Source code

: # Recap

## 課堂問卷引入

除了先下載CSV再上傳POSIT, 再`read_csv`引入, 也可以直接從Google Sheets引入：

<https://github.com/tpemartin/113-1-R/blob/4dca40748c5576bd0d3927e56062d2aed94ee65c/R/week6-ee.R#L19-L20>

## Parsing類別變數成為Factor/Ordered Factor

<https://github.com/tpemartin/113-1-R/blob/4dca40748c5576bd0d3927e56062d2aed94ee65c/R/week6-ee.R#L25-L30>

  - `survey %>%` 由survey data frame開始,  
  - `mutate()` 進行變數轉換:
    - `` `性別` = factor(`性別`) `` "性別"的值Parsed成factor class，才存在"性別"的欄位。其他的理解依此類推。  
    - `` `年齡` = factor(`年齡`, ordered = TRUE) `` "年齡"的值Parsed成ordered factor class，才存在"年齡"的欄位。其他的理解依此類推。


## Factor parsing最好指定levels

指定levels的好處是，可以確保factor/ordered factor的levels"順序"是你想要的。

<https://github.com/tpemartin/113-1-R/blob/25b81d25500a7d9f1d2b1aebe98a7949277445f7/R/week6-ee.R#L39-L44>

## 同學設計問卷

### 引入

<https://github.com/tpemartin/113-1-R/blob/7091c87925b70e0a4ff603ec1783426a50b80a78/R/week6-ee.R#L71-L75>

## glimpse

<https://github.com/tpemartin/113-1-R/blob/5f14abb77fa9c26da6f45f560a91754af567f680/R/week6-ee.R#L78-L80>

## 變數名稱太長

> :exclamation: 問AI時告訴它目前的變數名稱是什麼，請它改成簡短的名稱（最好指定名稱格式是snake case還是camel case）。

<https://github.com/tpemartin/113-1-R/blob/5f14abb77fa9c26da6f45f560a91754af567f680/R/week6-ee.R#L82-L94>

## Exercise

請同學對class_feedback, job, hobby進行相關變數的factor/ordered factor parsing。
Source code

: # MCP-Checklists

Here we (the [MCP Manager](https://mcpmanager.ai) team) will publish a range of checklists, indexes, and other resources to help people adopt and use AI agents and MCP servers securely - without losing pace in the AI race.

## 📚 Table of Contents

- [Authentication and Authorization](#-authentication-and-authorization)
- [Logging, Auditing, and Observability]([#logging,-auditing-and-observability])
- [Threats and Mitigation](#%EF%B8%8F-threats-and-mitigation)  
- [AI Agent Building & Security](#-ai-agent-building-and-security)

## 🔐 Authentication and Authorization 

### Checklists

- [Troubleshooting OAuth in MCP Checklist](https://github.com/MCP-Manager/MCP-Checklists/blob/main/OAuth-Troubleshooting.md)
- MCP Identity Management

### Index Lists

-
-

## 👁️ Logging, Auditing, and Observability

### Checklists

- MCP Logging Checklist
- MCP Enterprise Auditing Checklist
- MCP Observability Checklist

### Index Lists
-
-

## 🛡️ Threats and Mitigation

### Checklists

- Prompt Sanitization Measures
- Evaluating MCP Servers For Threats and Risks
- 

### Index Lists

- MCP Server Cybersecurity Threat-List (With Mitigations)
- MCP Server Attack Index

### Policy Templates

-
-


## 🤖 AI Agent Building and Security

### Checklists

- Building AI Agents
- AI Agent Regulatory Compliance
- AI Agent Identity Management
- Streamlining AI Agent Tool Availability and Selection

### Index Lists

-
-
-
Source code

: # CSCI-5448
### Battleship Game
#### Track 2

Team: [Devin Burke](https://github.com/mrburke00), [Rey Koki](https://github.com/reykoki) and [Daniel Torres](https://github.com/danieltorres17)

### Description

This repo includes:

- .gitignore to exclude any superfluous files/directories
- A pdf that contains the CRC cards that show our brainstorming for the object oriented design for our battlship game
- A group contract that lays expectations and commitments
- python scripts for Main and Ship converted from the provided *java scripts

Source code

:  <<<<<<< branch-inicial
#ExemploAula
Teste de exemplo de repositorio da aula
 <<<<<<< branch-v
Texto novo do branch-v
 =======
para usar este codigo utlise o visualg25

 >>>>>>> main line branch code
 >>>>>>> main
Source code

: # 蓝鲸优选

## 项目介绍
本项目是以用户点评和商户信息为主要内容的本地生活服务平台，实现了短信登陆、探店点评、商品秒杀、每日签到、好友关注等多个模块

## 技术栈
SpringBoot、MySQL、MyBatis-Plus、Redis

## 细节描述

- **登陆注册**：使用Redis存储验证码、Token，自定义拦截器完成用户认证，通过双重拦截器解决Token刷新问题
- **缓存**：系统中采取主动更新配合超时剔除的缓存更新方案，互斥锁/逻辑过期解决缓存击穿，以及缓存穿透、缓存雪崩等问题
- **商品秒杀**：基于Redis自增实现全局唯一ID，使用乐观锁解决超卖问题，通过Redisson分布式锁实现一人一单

Task to carry out ::
Whenever a line of the data includes the word "Management", show that line in full.

Exercise output ::
- MCP Identity Management
- AI Agent Identity Management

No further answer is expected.